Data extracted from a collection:

..........

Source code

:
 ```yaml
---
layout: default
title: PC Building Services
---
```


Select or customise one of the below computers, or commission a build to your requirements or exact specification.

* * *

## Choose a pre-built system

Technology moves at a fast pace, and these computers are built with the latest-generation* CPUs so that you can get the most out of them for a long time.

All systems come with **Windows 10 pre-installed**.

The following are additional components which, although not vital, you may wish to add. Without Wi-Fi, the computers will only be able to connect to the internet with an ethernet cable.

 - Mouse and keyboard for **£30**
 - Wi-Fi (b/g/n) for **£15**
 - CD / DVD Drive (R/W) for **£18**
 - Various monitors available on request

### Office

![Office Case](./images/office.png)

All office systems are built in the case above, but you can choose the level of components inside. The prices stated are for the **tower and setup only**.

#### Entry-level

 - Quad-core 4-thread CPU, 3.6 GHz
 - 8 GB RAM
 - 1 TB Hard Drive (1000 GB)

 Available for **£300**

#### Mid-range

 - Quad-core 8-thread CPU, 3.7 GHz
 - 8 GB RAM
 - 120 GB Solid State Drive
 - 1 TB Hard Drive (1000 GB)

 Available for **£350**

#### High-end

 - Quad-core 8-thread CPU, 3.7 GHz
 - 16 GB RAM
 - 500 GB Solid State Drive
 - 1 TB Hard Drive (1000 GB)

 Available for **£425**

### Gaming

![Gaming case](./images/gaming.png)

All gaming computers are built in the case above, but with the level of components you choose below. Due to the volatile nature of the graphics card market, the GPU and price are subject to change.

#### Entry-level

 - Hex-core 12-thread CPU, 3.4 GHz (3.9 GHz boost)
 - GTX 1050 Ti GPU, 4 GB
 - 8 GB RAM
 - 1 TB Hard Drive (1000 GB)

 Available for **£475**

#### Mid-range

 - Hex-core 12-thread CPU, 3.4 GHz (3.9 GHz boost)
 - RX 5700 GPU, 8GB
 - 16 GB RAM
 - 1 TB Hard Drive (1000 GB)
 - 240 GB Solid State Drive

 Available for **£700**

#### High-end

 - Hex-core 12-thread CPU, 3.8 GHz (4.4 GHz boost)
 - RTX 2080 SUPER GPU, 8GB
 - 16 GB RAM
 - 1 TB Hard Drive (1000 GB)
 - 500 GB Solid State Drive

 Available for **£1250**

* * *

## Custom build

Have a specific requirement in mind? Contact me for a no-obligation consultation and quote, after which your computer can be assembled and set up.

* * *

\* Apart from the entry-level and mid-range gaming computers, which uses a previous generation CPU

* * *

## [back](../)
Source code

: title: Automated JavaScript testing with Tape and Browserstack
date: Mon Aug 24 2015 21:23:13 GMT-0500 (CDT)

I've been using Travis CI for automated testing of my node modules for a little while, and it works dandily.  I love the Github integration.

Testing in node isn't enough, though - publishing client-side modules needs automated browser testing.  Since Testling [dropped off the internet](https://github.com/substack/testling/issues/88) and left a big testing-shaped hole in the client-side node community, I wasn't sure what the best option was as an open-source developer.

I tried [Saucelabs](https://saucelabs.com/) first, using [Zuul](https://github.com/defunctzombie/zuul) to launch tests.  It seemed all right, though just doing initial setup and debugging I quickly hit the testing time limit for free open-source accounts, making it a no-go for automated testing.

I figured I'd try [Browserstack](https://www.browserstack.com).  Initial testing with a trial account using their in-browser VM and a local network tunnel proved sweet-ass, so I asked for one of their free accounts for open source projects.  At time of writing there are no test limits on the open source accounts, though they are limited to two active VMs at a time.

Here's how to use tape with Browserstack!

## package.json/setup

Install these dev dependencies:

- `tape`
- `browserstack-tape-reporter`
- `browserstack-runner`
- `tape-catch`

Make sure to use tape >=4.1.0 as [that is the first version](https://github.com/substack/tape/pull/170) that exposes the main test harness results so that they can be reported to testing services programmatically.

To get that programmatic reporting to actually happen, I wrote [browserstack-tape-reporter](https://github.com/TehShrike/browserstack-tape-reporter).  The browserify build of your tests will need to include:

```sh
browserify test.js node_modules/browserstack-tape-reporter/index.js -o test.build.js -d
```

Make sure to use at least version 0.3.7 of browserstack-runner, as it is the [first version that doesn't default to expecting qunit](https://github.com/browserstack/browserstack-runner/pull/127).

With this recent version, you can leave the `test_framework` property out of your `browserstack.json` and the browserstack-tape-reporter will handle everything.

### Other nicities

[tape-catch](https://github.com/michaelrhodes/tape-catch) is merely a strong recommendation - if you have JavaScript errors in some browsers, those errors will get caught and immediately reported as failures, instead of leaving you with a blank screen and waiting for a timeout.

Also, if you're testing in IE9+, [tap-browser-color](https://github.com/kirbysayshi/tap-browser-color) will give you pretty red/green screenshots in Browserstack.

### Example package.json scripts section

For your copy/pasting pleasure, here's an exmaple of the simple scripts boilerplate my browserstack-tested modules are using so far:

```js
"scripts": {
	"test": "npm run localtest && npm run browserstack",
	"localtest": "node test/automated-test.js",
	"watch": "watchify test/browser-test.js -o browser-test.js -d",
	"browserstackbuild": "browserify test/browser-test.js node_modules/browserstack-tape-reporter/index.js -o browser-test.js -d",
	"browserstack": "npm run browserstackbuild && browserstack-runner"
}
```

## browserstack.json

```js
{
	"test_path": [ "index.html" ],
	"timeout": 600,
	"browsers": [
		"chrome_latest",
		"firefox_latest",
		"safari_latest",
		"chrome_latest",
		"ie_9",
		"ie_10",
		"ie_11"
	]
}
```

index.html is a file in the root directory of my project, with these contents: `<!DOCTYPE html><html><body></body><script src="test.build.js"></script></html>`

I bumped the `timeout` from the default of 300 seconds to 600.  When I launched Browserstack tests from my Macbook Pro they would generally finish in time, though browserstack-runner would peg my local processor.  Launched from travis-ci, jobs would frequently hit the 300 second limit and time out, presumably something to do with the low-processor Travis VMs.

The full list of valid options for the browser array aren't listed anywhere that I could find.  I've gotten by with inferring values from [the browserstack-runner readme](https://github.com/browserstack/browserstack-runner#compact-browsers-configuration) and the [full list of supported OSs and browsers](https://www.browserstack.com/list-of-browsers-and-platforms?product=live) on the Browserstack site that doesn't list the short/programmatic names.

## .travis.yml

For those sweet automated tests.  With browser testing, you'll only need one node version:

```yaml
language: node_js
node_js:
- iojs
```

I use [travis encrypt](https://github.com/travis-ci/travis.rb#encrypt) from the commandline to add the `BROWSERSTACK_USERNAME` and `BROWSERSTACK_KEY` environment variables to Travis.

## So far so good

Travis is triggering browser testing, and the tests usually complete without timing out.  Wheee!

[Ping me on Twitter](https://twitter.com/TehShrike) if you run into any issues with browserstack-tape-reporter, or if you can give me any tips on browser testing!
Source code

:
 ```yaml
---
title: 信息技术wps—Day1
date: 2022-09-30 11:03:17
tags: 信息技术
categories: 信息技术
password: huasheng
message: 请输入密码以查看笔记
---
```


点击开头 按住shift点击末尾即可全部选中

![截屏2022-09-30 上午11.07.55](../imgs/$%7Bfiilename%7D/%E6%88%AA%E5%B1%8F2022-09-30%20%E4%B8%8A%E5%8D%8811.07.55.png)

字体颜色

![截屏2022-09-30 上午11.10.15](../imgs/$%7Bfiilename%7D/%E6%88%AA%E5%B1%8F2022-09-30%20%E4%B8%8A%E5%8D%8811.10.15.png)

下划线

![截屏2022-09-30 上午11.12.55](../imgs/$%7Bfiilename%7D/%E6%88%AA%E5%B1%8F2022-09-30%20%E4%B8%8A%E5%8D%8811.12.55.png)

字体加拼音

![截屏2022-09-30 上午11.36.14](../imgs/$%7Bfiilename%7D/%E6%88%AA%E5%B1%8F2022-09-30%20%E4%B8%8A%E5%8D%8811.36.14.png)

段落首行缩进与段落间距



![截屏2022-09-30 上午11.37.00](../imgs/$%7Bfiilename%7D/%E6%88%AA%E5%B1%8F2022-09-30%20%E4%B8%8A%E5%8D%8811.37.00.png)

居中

..........

_Goal of the exercise_: Look through the lines above and collect those with the word "that".

_Task output_:
Technology moves at a fast pace, and these computers are built with the latest-generation* CPUs so that you can get the most out of them for a long time.
Make sure to use tape >=4.1.0 as [that is the first version](https://github.com/substack/tape/pull/170) that exposes the main test harness results so that they can be reported to testing services programmatically.
To get that programmatic reporting to actually happen, I wrote [browserstack-tape-reporter](https://github.com/TehShrike/browserstack-tape-reporter).  The browserify build of your tests will need to include:
Make sure to use at least version 0.3.7 of browserstack-runner, as it is the [first version that doesn't default to expecting qunit](https://github.com/browserstack/browserstack-runner/pull/127).
The full list of valid options for the browser array aren't listed anywhere that I could find.  I've gotten by with inferring values from [the browserstack-runner readme](https://github.com/browserstack/browserstack-runner#compact-browsers-configuration) and the [full list of supported OSs and browsers](https://www.browserstack.com/list-of-browsers-and-platforms?product=live) on the Browserstack site that doesn't list the short/programmatic names.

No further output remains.